「ハウルの動く城」感想

 宮崎アニメで恋愛物って珍しい気がする。
 もしかしてこれはラブストーリー?とほぼ半分近く物語が進んで気付く私。

 大体どんなドラマも映画もジャンルが観る前からはっきり分かってて、筋を理解するのに集中する。
 だけど宮崎アニメの中には、こっちが真剣に観てても超難解でさっぱりストーリーに入っていけない作品ってあるんだよね。内容が掴めないからジャンルも何も把握できない。
 壮大なメッセージが有るのは分かるんだけど…みたいな。

 それで観終わって説明できなかったりする。子供向けとも思えない。
 わざとひねって分かり辛く作ってるような気がする。
 
 恋愛物はいいよね。

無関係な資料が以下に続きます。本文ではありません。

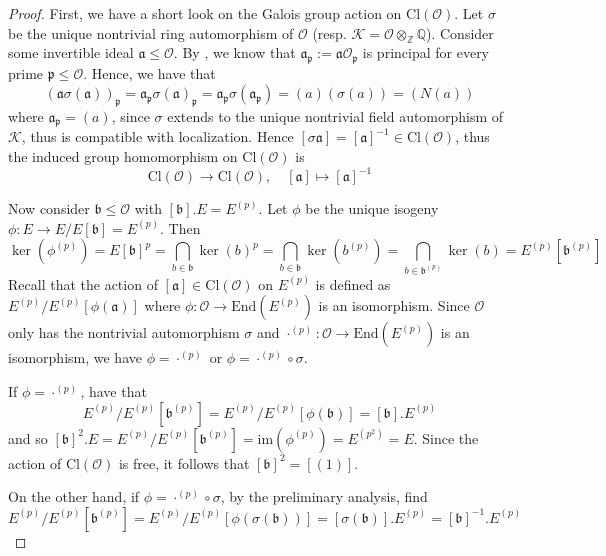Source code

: \documentclass{scrartcl}
\newcommand{\Z}{\mathbb{Z}}
\newcommand{\End}{\mathrm{End}}
\newcommand{\Cl}{\mathrm{Cl}}
\newcommand{\K}{\mathcal{K}}
\newcommand{\p}{\mathfrak{p}}
\renewcommand{\a}{\mathfrak{a}}
\renewcommand{\b}{\mathfrak{b}}
\renewcommand{\O}{\mathcal{O}}
\theoremstyle{definition}
\begin{document}
\begin{proof}
    First, we have a short look on the Galois group action on $\Cl(\O)$.
    Let $\sigma$ be the unique nontrivial ring automorphism of $\O$ (resp. $\K = \O \otimes_{\Z} \mathbb{Q}$).
    Consider some invertible ideal $\a \leq \O$.
    By \cite[I.12.4]{neukirch}, we know that $\a_\p := \a \O_\p$ is principal for every prime $\p \leq \O$.
    Hence, we have that
    \begin{equation*}
        (\a \sigma(\a))_\p = \a_\p \sigma(\a)_\p = \a_\p \sigma (\a_\p) = (a)(\sigma(a)) = (N(a))
    \end{equation*}
    where $\a_\p = (a)$, since $\sigma$ extends to the unique nontrivial field automorphism of $\K$, thus is compatible with localization.
    Hence $[\sigma\a] = [\a]^{-1} \in \Cl(\O)$, thus the induced group homomorphism on $\Cl(\O)$ is
    \begin{equation*}
        \Cl(\O) \to \Cl(\O), \quad [\a] \mapsto [\a]^{-1}
    \end{equation*}

    Now consider $\b \leq \O$ with $[\b].E = E^{(p)}$.
    Let $\phi$ be the unique isogeny $\phi: E \to E/E[\b] = E^{(p)}$.
    Then
    \begin{equation*}
        \ker(\phi^{(p)}) = E[\b]^p = \bigcap_{b \in \b} \ker(b)^p = \bigcap_{b \in \b} \ker(b^{(p)}) = \bigcap_{b \in \b^{(p)}} \ker(b) = E^{(p)}[\b^{(p)}]
    \end{equation*}
    Recall that the action of $[\a] \in \Cl(\O)$ on $E^{(p)}$ is defined as $E^{(p)}/E^{(p)}[\phi(\a)]$ where $\phi: \O \to \End(E^{(p)})$ is an isomorphism.
    Since $\O$ only has the nontrivial automorphism $\sigma$ and $\cdot^{(p)}: \O \to \End(E^{(p)})$ is an isomorphism, we have $\phi = \cdot^{(p)}$ or $\phi = \cdot^{(p)} \circ \sigma$.

    If $\phi = \cdot^{(p)}$, have that
    \begin{equation*}
        E^{(p)}/E^{(p)}[\b^{(p)}] = E^{(p)}/E^{(p)}[\phi(\b)] = [\b].E^{(p)}
    \end{equation*}
    and so $[\b]^2.E = E^{(p)}/E^{(p)}[\b^{(p)}] = \mathrm{im}(\phi^{(p)}) = E^{(p^2)} = E$.
    Since the action of $\Cl(\O)$ is free, it follows that $[\b]^2 = [(1)]$.

    On the other hand, if $\phi = \cdot^{(p)} \circ \sigma$, by the preliminary analysis, find
    \begin{equation*}
        E^{(p)}/E^{(p)}[\b^{(p)}] = E^{(p)}/E^{(p)}[\phi(\sigma(\b))] = [\sigma(\b)].E^{(p)} = [\b]^{-1}.E^{(p)}
    \end{equation*}

\end{proof}
\end{document}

理解し易いし物語に素直に入っていける。
 ただ理解はできたもののハウルとヒロイン、ソフィーが抱えている状況の難題というものは、他の宮崎アニメと共通の果てしない未知への不安。
 そう、先の見えない不安そのものと言ってもいい。

 だからハッピーエンドで良かったと心から思えた。
 心底ホッとした。
 サバイバルや闘い、挑戦の連続だったからこれで悲劇のラストなんて考えられない。
 

 そしてアニメでしか表現できない世界。その色彩美と、実写やCGではとうてい不可能な刺激的で妖しい世界に幻惑されてしまった。
 実在しない国や時代を背景にしながらも、戦争や闘いが落とす暗い影。
 19世紀のヨーロッパのどこかの国のように見え、空中には飛行船か何かは分からないが、乗り物が飛び交って近未来のようにも思える。
 魔女や魔法使いという存在は、もっとさかのぼった中世ヨーロッパの暗黒時代の概念。

 不安を駆り立てる非現実の混沌とした世界。
 その中で何を拠り所にするかというと、人を好きになる気持ち。
 自分を信じて選択し、歩いていく主人公の潔さと強さ。
 この物語の決して平和ではない社会の中で様々な生き方をする登場人物。
 彼らが世代を超え支え合い助け合って、日々のささやかな暮らしを共にする。
 この集合体がもたらす安心感というものは、誰もが持つ普遍的なもの。





 公開当初、木村拓哉の吹き替えが、キムタクの顔が浮かんでしょうがないなんて言われてた様な記憶が有るけど、全く違和感無かった。
 声優さん独特の話し方じゃないから、かえってその方が雰囲気あって魅力的。
 静かにささやくようにしゃべってる時は、ハウルの声に聞こえた。
 さすがに声を張り上げた時なんかは、あっキムタクだ、と思ったけど。